Mourners watch as workers wearing protective equipment bury the casket of a Covid-19 victim at the Vila Formosa cemetery in Sao Paulo, Brazil, on Wednesday, March 24, 2021. Photo: Victor Moriyama/Bloomberg via Getty Images
Brazil is facing a "raging inferno of an outbreak," Bruce Aylward, senior adviser to the director general of the World Health Organization, warned Friday as the number of coronavirus cases and deaths across the country soars.
Driving the news: The surge, driven in part by relaxed mitigation measures and a more contagious local variant, has overwhelmed the country's health system. Brazil this week confirmed more than 4,000 COVID-19 deaths in a 24-hour period for the first time since the start of the pandemic.

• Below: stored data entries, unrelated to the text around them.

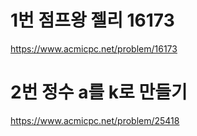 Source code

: # 1번 점프왕 젤리 16173 
https://www.acmicpc.net/problem/16173

# 2번 정수 a를 k로 만들기 
https://www.acmicpc.net/problem/25418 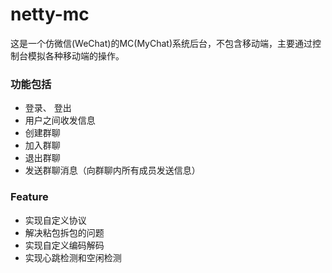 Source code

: # netty-mc

这是一个仿微信(WeChat)的MC(MyChat)系统后台，不包含移动端，主要通过控制台模拟各种移动端的操作。

### 功能包括
- 登录、 登出
- 用户之间收发信息
- 创建群聊
- 加入群聊
- 退出群聊
- 发送群聊消息（向群聊内所有成员发送信息）

### Feature
- 实现自定义协议
- 解决粘包拆包的问题
- 实现自定义编码解码
- 实现心跳检测和空闲检测
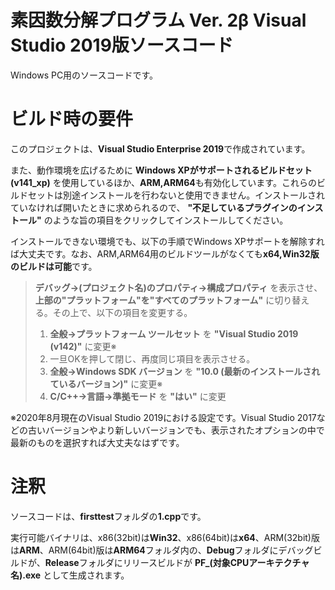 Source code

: # 素因数分解プログラム Ver. 2β Visual Studio 2019版ソースコード
Windows PC用のソースコードです。

# ビルド時の要件
このプロジェクトは、**Visual Studio Enterprise 2019**で作成されています。

また、動作環境を広げるために **Windows XPがサポートされるビルドセット(v141_xp)** を使用しているほか、**ARM,ARM64**も有効化しています。これらのビルドセットは別途インストールを行わないと使用できません。インストールされていなければ開いたときに求められるので、 **"不足しているプラグインのインストール"** のような旨の項目をクリックしてインストールしてください。

インストールできない環境でも、以下の手順でWindows XPサポートを解除すれば大丈夫です。なお、ARM,ARM64用のビルドツールがなくても**x64,Win32版のビルドは可能**です。

>**デバッグ->(プロジェクト名)のプロパティ->構成プロパティ** を表示させ、**上部の"プラットフォーム"を"すべてのプラットフォーム"** に切り替える。その上で、以下の項目を変更する。
>
>1. **全般->プラットフォーム ツールセット** を **"Visual Studio 2019 (v142)"** に変更※
>1. 一旦OKを押して閉じ、再度同じ項目を表示させる。
>1. **全般->Windows SDK バージョン** を **"10.0 (最新のインストールされているバージョン)"** に変更※
>1. **C/C++->言語->準拠モード** を **"はい"** に変更

※2020年8月現在のVisual Studio 2019における設定です。Visual Studio 2017などの古いバージョンやより新しいバージョンでも、表示されたオプションの中で最新のものを選択すれば大丈夫なはずです。

# 注釈
ソースコードは、**firsttest**フォルダの**1.cpp**です。

実行可能バイナリは、x86(32bit)は**Win32**、x86(64bit)は**x64**、ARM(32bit)版は**ARM**、ARM(64bit)版は**ARM64**フォルダ内の、**Debug**フォルダにデバッグビルドが、**Release**フォルダにリリースビルドが **PF_(対象CPUアーキテクチャ名).exe** として生成されます。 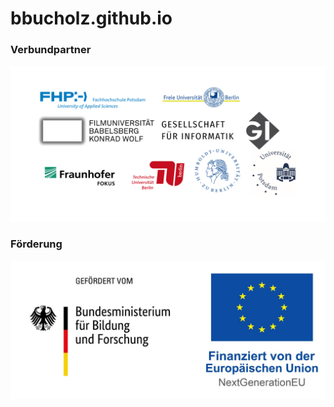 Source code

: # bbucholz.github.io


### Verbundpartner
<img src="_images/QUADRIGA_Verbundpartner.png" width="600">

### Förderung
<img src="_images/Foerderung_QUADRIGA.png" width="600">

- The nation has confirmed more than 348,000 coronavirus deaths and more than 13.3 million cases, second only to the U.S., per Johns Hopkins University data.
What he's saying: "The crucial thing to be doing right now are those proven steps that we know will slow down this virus," Aylward said during a media briefing.
- “What you are dealing with here is a raging inferno of an outbreak, and that requires population-level action in the rapid identification, isolation, [and] quarantining because you have to approach this at that scale to slow this thing down."
The big picture: President Jair Bolsonaro on Friday slammed a pending Senate investigation into his handling of the pandemic, Reuters reports.
- Bolsonaro has repeatedly pushed back against social distancing, masks and lockdowns.
- "A Senate investigation represents the most severe political consequence to date for Bolsonaro’s approach to the coronavirus, which he compared to a 'little flu' last year as he ignored health experts calling for mask wearing and social distance," Reuters notes.